Los medios han hecho eco de las declaraciones de la senadora Carolina Goic que, en el marco de las propuestas de su candidatura, ha manifestado la intención de entregar Viagra, o algún fármaco de similar efecto, en forma gratuita en los consultorios para quienes sufren de disfunción sexual, al tiempo que reviviría las Jornadas de Conversación sobre Afectividad y Sexualidad conocidas como JOCAS, implementadas entre los años 1994 al 2000 para hacer frente al aumento de infecciones de transmisión sexual y de las notificaciones por VIH y Sida en población joven.

La propuesta no es novedosa en absoluto. En julio de 2016, cuando se discutía el proyecto de ley de despenalización del aborto en tres causales, la senadora y presidenta de la Comisión de Salud del Senado expresó que había agendado reuniones con las ministras de Educación y de Salud, además del Director del Instituto Nacional de la Juventud para reeditar las JOCAS que, si bien habían sido un escándalo para muchos y debieron suspenderse, habían sido una oportunidad única en la que las/os estudiantes habían realizado preguntas libres a profesionales de la salud y educación.

Frente a los comicios de alcaldes y concejales de ese año, la Comisión de Salud de la Democracia Cristiana estaba trabajando una serie de propuestas en materia de salud pública y educación sexual, que servirían de insumos para sus candidatos. Se promovía entre sus partidarios la creación de una “unidad de atención a adolescentes” en los consultorios para abordar la temática de los embarazos en adolescentes. De hecho, algunos municipios ya lo estaban implementando.

Una columna de opinión publicada en este medio se hacía cargo de estas declaraciones. (Ver: La Desorientación en Política de Educación en Sexualidad: De nuevo las JOCAS)

Un año después, no tenemos información de los resultados de las reuniones con las ministras de Educación y de Salud (en caso que se hubiesen realizado), ni del supuesto trámite de un Proyecto Marco de Protección y Prevención del Embarazo en Adolescentes. Por lo tanto, el análisis de las declaraciones de la candidata presidencial debe ser auscultado a la luz de estos antecedentes.
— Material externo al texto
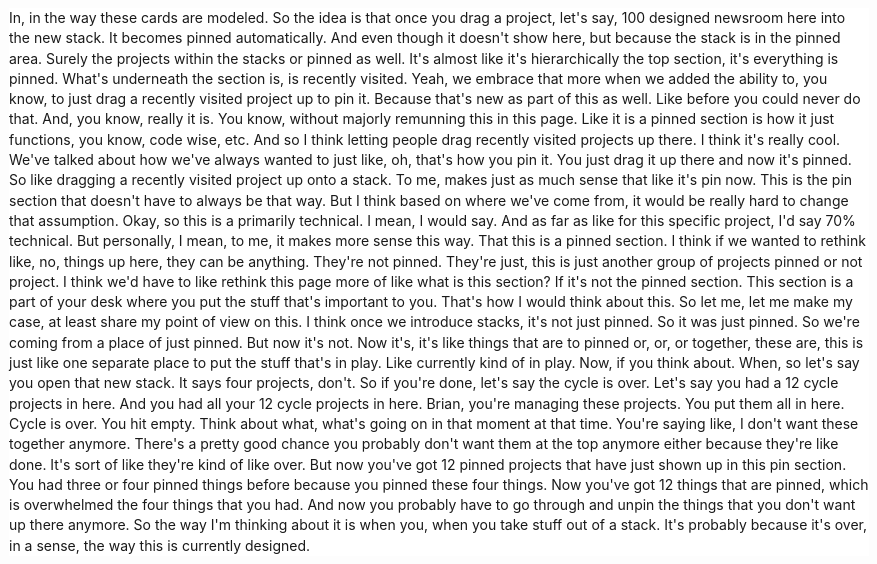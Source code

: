 In, in the way these cards are modeled.
So the idea is that once you drag a project, let's say, 100 designed newsroom here into the new stack.
It becomes pinned automatically.
And even though it doesn't show here, but because the stack is in the pinned area.
Surely the projects within the stacks or pinned as well.
It's almost like it's hierarchically the top section, it's everything is pinned.
What's underneath the section is, is recently visited.
Yeah, we embrace that more when we added the ability to, you know, to just drag a recently visited project up to pin it.
Because that's new as part of this as well.
Like before you could never do that.
And, you know, really it is.
You know, without majorly remunning this in this page.
Like it is a pinned section is how it just functions, you know, code wise, etc.
And so I think letting people drag recently visited projects up there.
I think it's really cool.
We've talked about how we've always wanted to just like, oh, that's how you pin it.
You just drag it up there and now it's pinned.
So like dragging a recently visited project up onto a stack.
To me, makes just as much sense that like it's pin now.
This is the pin section that doesn't have to always be that way.
But I think based on where we've come from, it would be really hard to change that assumption.
Okay, so this is a primarily technical.
I mean, I would say.
And as far as like for this specific project, I'd say 70% technical.
But personally, I mean, to me, it makes more sense this way.
That this is a pinned section.
I think if we wanted to rethink like, no, things up here, they can be anything.
They're not pinned.
They're just, this is just another group of projects pinned or not project.
I think we'd have to like rethink this page more of like what is this section?
If it's not the pinned section.
This section is a part of your desk where you put the stuff that's important to you.
That's how I would think about this.
So let me, let me make my case, at least share my point of view on this.
I think once we introduce stacks, it's not just pinned.
So it was just pinned.
So we're coming from a place of just pinned.
But now it's not.
Now it's, it's like things that are to pinned or, or, or together, these are,
this is just like one separate place to put the stuff that's in play.
Like currently kind of in play.
Now, if you think about.
When, so let's say you open that new stack.
It says four projects, don't.
So if you're done, let's say the cycle is over.
Let's say you had a 12 cycle projects in here.
And you had all your 12 cycle projects in here.
Brian, you're managing these projects.
You put them all in here.
Cycle is over.
You hit empty.
Think about what, what's going on in that moment at that time.
You're saying like, I don't want these together anymore.
There's a pretty good chance you probably don't want them at the top anymore either
because they're like done.
It's sort of like they're kind of like over.
But now you've got 12 pinned projects that have just shown up in this pin section.
You had three or four pinned things before because you pinned these four things.
Now you've got 12 things that are pinned, which is overwhelmed the four things that you had.
And now you probably have to go through and unpin the things that you don't want up there anymore.
So the way I'm thinking about it is when you, when you take stuff out of a stack.
It's probably because it's over, in a sense, the way this is currently designed.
La incorporación de la temática de la educación sexual en su programa de gobierno es un elemento que debe ser valorado, dado que permite su discusión. No es algo emergente en el espacio público-medial, sino que responde a cifras negativas respecto de la edad de inicio de las relaciones sexuales, de embarazos en adolescentes o de nuevas infecciones por VIH. Ser proactivo en este tema es algo escaso y es un punto a favor de la propuesta de la senadora Goic.

Pero la declaración de revivir las JOCAS no se condice con lo que establece en el capítulo “Educación y Salud Sexual” que la candidata ha dispuesto en su página oficial.

En ella se establecen tres cosas que consideramos importantes:

  1. Implementar la obligatoriedad de los programas de educación sexual tal como lo establece la Ley Nº 20.418, a través de unidades especializadas en los ministerios en cuestión.
  2. Promover que las carreras profesionales y técnicas en salud y educación contemplen en sus mallas curriculares de forma obligatoria una asignatura de sexualidad y educación sexual.
  3. Reconocer al placer como eje fundamental dentro de las políticas de salud, visibilizado la problemática de las disfunciones sexuales.

Si bien son propuestas necesarias de implementar, no son suficientes. El ministerio de Educación actual entiende que la asignatura de Ciencias Naturales comprende el Programa de Educación en Sexualidad al que hace referencia la ley mencionada.

La visión de la sexualidad del programa de Carolina Goic recurre a “la pareja”, cuando lo que debería promoverse es el concepto de “autonomía” si queremos de verdad asegurar una sexualidad plena y placentera. Un programa de gobierno debe asegurar un piso común de conocimientos, saberes y herramientas en materia de educación y salud sexual para todas y todos los chilenos, más allá de las creencias y valores ideológicos.

Debemos avanzar en un marco legal que asegure una educación en sexualidad con un mínimo de contenidos acordados. Eso se llama Ley de Educación Sexual Integral y hay que moverse en esa dirección. El momento es ahora para que las y los futuros parlamentarios se comprometan en trabajar para tener una ley que aborde la sexualidad acorde con las nuevas evidencias.

Creemos que la oportunidad se ha presentado, que las y los candidatos a gobernarnos en los próximos años deben tener planteamientos sobre esta materia, además de aquellas que involucren la salud sexual y reproductiva de niñas, niños y adolescentes, jóvenes y adultos. Veremos si están esas propuestas en sus programas.